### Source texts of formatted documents
★ ★ ★ ★ ★

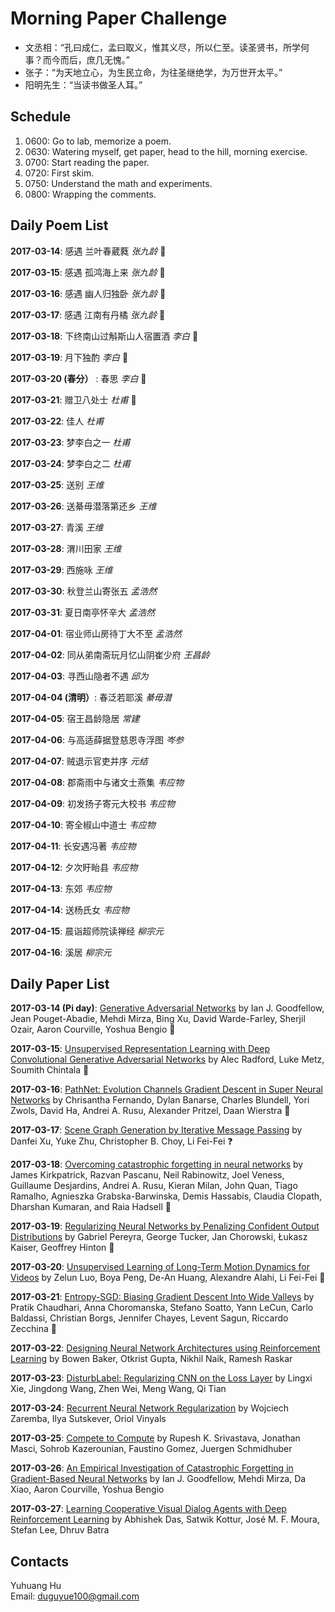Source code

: # Morning Paper Challenge

+ 文丞相：“孔曰成仁，孟曰取义，惟其义尽，所以仁至。读圣贤书，所学何事？而今而后，庶几无愧。”
+ 张子：“为天地立心，为生民立命，为往圣继绝学，为万世开太平。”
+ 阳明先生：“当读书做圣人耳。”

## Schedule

1. 0600: Go to lab, memorize a poem.
2. 0630: Watering myself, get paper, head to the hill, morning exercise.
3. 0700: Start reading the paper.
4. 0720: First skim.
5. 0750: Understand the math and experiments.
6. 0800: Wrapping the comments.

## Daily Poem List

__2017-03-14__: 感遇 兰叶春葳蕤 _张九龄_ :tada:

__2017-03-15__: 感遇 孤鸿海上来 _张九龄_ :tada:

__2017-03-16__: 感遇 幽人归独卧 _张九龄_ :tada:

__2017-03-17__: 感遇 江南有丹橘 _张九龄_ :tada:

__2017-03-18__: 下终南山过斛斯山人宿置酒 _李白_ :tada:

__2017-03-19__: 月下独酌 _李白_ :tada:

__2017-03-20 (春分）__ : 春思 _李白_ :tada:

__2017-03-21__: 赠卫八处士 _杜甫_ :tada:

__2017-03-22__: 佳人 _杜甫_

__2017-03-23__: 梦李白之一 _杜甫_

__2017-03-24__: 梦李白之二 _杜甫_

__2017-03-25__: 送别 _王维_

__2017-03-26__: 送綦毋潜落第还乡 _王维_

__2017-03-27__: 青溪 _王维_

__2017-03-28__: 渭川田家 _王维_

__2017-03-29__: 西施咏 _王维_

__2017-03-30__: 秋登兰山寄张五 _孟浩然_

__2017-03-31__: 夏日南亭怀辛大 _孟浩然_

__2017-04-01__: 宿业师山房待丁大不至 _孟浩然_

__2017-04-02__: 同从弟南斋玩月忆山阴崔少府 _王昌龄_

__2017-04-03__: 寻西山隐者不遇 _邱为_

__2017-04-04 (清明）__: 春泛若耶溪 _綦毋潜_

__2017-04-05__: 宿王昌龄隐居 _常建_

__2017-04-06__: 与高适薛据登慈恩寺浮图 _岑参_

__2017-04-07__: 贼退示官吏并序 _元结_

__2017-04-08__: 郡斋雨中与诸文士燕集 _韦应物_

__2017-04-09__: 初发扬子寄元大校书 _韦应物_

__2017-04-10__: 寄全椒山中道士 _韦应物_

__2017-04-11__: 长安遇冯著 _韦应物_

__2017-04-12__: 夕次盱眙县 _韦应物_

__2017-04-13__: 东郊 _韦应物_

__2017-04-14__: 送杨氏女 _韦应物_

__2017-04-15__: 晨诣超师院读禅经 _柳宗元_

__2017-04-16__: 溪居 _柳宗元_

## Daily Paper List

__2017-03-14 (Pi day)__: [Generative Adversarial Networks](https://arxiv.org/abs/1406.2661) by Ian J. Goodfellow, Jean Pouget-Abadie, Mehdi Mirza, Bing Xu, David Warde-Farley, Sherjil Ozair, Aaron Courville, Yoshua Bengio :tada:

__2017-03-15__: [Unsupervised Representation Learning with Deep Convolutional Generative Adversarial Networks](https://arxiv.org/abs/1511.06434) by Alec Radford, Luke Metz, Soumith Chintala :tada:

__2017-03-16__: [PathNet: Evolution Channels Gradient Descent in Super Neural Networks](https://arxiv.org/abs/1701.08734) by Chrisantha Fernando, Dylan Banarse, Charles Blundell, Yori Zwols, David Ha, Andrei A. Rusu, Alexander Pritzel, Daan Wierstra :tada:

__2017-03-17__: [Scene Graph Generation by Iterative Message Passing](https://arxiv.org/abs/1701.02426) by Danfei Xu, Yuke Zhu, Christopher B. Choy, Li Fei-Fei :question:

__2017-03-18__: [Overcoming catastrophic forgetting in neural networks](www.pnas.org/content/early/2017/03/13/1611835114.full.pdf) by James Kirkpatrick, Razvan Pascanu, Neil Rabinowitz, Joel Veness, Guillaume Desjardins, Andrei A. Rusu, Kieran Milan, John Quan, Tiago Ramalho, Agnieszka Grabska-Barwinska, Demis Hassabis, Claudia Clopath, Dharshan Kumaran, and Raia Hadsell :tada:

__2017-03-19__: [Regularizing Neural Networks by Penalizing Confident Output Distributions](https://arxiv.org/abs/1701.06548) by Gabriel Pereyra, George Tucker, Jan Chorowski, Łukasz Kaiser, Geoffrey Hinton :tada:

__2017-03-20__: [Unsupervised Learning of Long-Term Motion Dynamics for Videos](https://arxiv.org/abs/1701.01821) by Zelun Luo, Boya Peng, De-An Huang, Alexandre Alahi, Li Fei-Fei :tada:

__2017-03-21__: [Entropy-SGD: Biasing Gradient Descent Into Wide Valleys](https://arxiv.org/abs/1611.01838) by Pratik Chaudhari, Anna Choromanska, Stefano Soatto, Yann LeCun, Carlo Baldassi, Christian Borgs, Jennifer Chayes, Levent Sagun, Riccardo Zecchina :tada:

__2017-03-22__: [Designing Neural Network Architectures using Reinforcement Learning](https://arxiv.org/abs/1611.02167) by Bowen Baker, Otkrist Gupta, Nikhil Naik, Ramesh Raskar

__2017-03-23__: [DisturbLabel: Regularizing CNN on the Loss Layer](https://arxiv.org/abs/1605.00055) by Lingxi Xie, Jingdong Wang, Zhen Wei, Meng Wang, Qi Tian

__2017-03-24__: [Recurrent Neural Network Regularization](https://arxiv.org/abs/1409.2329) by Wojciech Zaremba, Ilya Sutskever, Oriol Vinyals

__2017-03-25__: [Compete to Compute](https://papers.nips.cc/paper/5059-compete-to-compute) by Rupesh K. Srivastava, Jonathan Masci, Sohrob Kazerounian, Faustino Gomez, Juergen Schmidhuber

__2017-03-26__: [An Empirical Investigation of Catastrophic Forgetting in Gradient-Based Neural Networks](https://arxiv.org/abs/1312.6211) by Ian J. Goodfellow, Mehdi Mirza, Da Xiao, Aaron Courville, Yoshua Bengio

__2017-03-27__: [Learning Cooperative Visual Dialog Agents with Deep Reinforcement Learning](https://arxiv.org/abs/1703.06585) by Abhishek Das, Satwik Kottur, José M. F. Moura, Stefan Lee, Dhruv Batra

## Contacts

Yuhuang Hu  
Email: duguyue100@gmail.com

★ ★ ★ ★ ★

### Exercise prompt
Verbatim copy with pictures excluded: write out the records above in full.

### The completed task
Source code

: # Morning Paper Challenge

+ 文丞相：“孔曰成仁，孟曰取义，惟其义尽，所以仁至。读圣贤书，所学何事？而今而后，庶几无愧。”
+ 张子：“为天地立心，为生民立命，为往圣继绝学，为万世开太平。”
+ 阳明先生：“当读书做圣人耳。”

## Schedule

1. 0600: Go to lab, memorize a poem.
2. 0630: Watering myself, get paper, head to the hill, morning exercise.
3. 0700: Start reading the paper.
4. 0720: First skim.
5. 0750: Understand the math and experiments.
6. 0800: Wrapping the comments.

## Daily Poem List

__2017-03-14__: 感遇 兰叶春葳蕤 _张九龄_ :tada:

__2017-03-15__: 感遇 孤鸿海上来 _张九龄_ :tada:

__2017-03-16__: 感遇 幽人归独卧 _张九龄_ :tada:

__2017-03-17__: 感遇 江南有丹橘 _张九龄_ :tada:

__2017-03-18__: 下终南山过斛斯山人宿置酒 _李白_ :tada:

__2017-03-19__: 月下独酌 _李白_ :tada:

__2017-03-20 (春分）__ : 春思 _李白_ :tada:

__2017-03-21__: 赠卫八处士 _杜甫_ :tada:

__2017-03-22__: 佳人 _杜甫_

__2017-03-23__: 梦李白之一 _杜甫_

__2017-03-24__: 梦李白之二 _杜甫_

__2017-03-25__: 送别 _王维_

__2017-03-26__: 送綦毋潜落第还乡 _王维_

__2017-03-27__: 青溪 _王维_

__2017-03-28__: 渭川田家 _王维_

__2017-03-29__: 西施咏 _王维_

__2017-03-30__: 秋登兰山寄张五 _孟浩然_

__2017-03-31__: 夏日南亭怀辛大 _孟浩然_

__2017-04-01__: 宿业师山房待丁大不至 _孟浩然_

__2017-04-02__: 同从弟南斋玩月忆山阴崔少府 _王昌龄_

__2017-04-03__: 寻西山隐者不遇 _邱为_

__2017-04-04 (清明）__: 春泛若耶溪 _綦毋潜_

__2017-04-05__: 宿王昌龄隐居 _常建_

__2017-04-06__: 与高适薛据登慈恩寺浮图 _岑参_

__2017-04-07__: 贼退示官吏并序 _元结_

__2017-04-08__: 郡斋雨中与诸文士燕集 _韦应物_

__2017-04-09__: 初发扬子寄元大校书 _韦应物_

__2017-04-10__: 寄全椒山中道士 _韦应物_

__2017-04-11__: 长安遇冯著 _韦应物_

__2017-04-12__: 夕次盱眙县 _韦应物_

__2017-04-13__: 东郊 _韦应物_

__2017-04-14__: 送杨氏女 _韦应物_

__2017-04-15__: 晨诣超师院读禅经 _柳宗元_

__2017-04-16__: 溪居 _柳宗元_

## Daily Paper List

__2017-03-14 (Pi day)__: [Generative Adversarial Networks](https://arxiv.org/abs/1406.2661) by Ian J. Goodfellow, Jean Pouget-Abadie, Mehdi Mirza, Bing Xu, David Warde-Farley, Sherjil Ozair, Aaron Courville, Yoshua Bengio :tada:

__2017-03-15__: [Unsupervised Representation Learning with Deep Convolutional Generative Adversarial Networks](https://arxiv.org/abs/1511.06434) by Alec Radford, Luke Metz, Soumith Chintala :tada:

__2017-03-16__: [PathNet: Evolution Channels Gradient Descent in Super Neural Networks](https://arxiv.org/abs/1701.08734) by Chrisantha Fernando, Dylan Banarse, Charles Blundell, Yori Zwols, David Ha, Andrei A. Rusu, Alexander Pritzel, Daan Wierstra :tada:

__2017-03-17__: [Scene Graph Generation by Iterative Message Passing](https://arxiv.org/abs/1701.02426) by Danfei Xu, Yuke Zhu, Christopher B. Choy, Li Fei-Fei :question:

__2017-03-18__: [Overcoming catastrophic forgetting in neural networks](www.pnas.org/content/early/2017/03/13/1611835114.full.pdf) by James Kirkpatrick, Razvan Pascanu, Neil Rabinowitz, Joel Veness, Guillaume Desjardins, Andrei A. Rusu, Kieran Milan, John Quan, Tiago Ramalho, Agnieszka Grabska-Barwinska, Demis Hassabis, Claudia Clopath, Dharshan Kumaran, and Raia Hadsell :tada:

__2017-03-19__: [Regularizing Neural Networks by Penalizing Confident Output Distributions](https://arxiv.org/abs/1701.06548) by Gabriel Pereyra, George Tucker, Jan Chorowski, Łukasz Kaiser, Geoffrey Hinton :tada:

__2017-03-20__: [Unsupervised Learning of Long-Term Motion Dynamics for Videos](https://arxiv.org/abs/1701.01821) by Zelun Luo, Boya Peng, De-An Huang, Alexandre Alahi, Li Fei-Fei :tada:

__2017-03-21__: [Entropy-SGD: Biasing Gradient Descent Into Wide Valleys](https://arxiv.org/abs/1611.01838) by Pratik Chaudhari, Anna Choromanska, Stefano Soatto, Yann LeCun, Carlo Baldassi, Christian Borgs, Jennifer Chayes, Levent Sagun, Riccardo Zecchina :tada:

__2017-03-22__: [Designing Neural Network Architectures using Reinforcement Learning](https://arxiv.org/abs/1611.02167) by Bowen Baker, Otkrist Gupta, Nikhil Naik, Ramesh Raskar

__2017-03-23__: [DisturbLabel: Regularizing CNN on the Loss Layer](https://arxiv.org/abs/1605.00055) by Lingxi Xie, Jingdong Wang, Zhen Wei, Meng Wang, Qi Tian

__2017-03-24__: [Recurrent Neural Network Regularization](https://arxiv.org/abs/1409.2329) by Wojciech Zaremba, Ilya Sutskever, Oriol Vinyals

__2017-03-25__: [Compete to Compute](https://papers.nips.cc/paper/5059-compete-to-compute) by Rupesh K. Srivastava, Jonathan Masci, Sohrob Kazerounian, Faustino Gomez, Juergen Schmidhuber

__2017-03-26__: [An Empirical Investigation of Catastrophic Forgetting in Gradient-Based Neural Networks](https://arxiv.org/abs/1312.6211) by Ian J. Goodfellow, Mehdi Mirza, Da Xiao, Aaron Courville, Yoshua Bengio

__2017-03-27__: [Learning Cooperative Visual Dialog Agents with Deep Reinforcement Learning](https://arxiv.org/abs/1703.06585) by Abhishek Das, Satwik Kottur, José M. F. Moura, Stefan Lee, Dhruv Batra

## Contacts

Yuhuang Hu  
Email: duguyue100@gmail.com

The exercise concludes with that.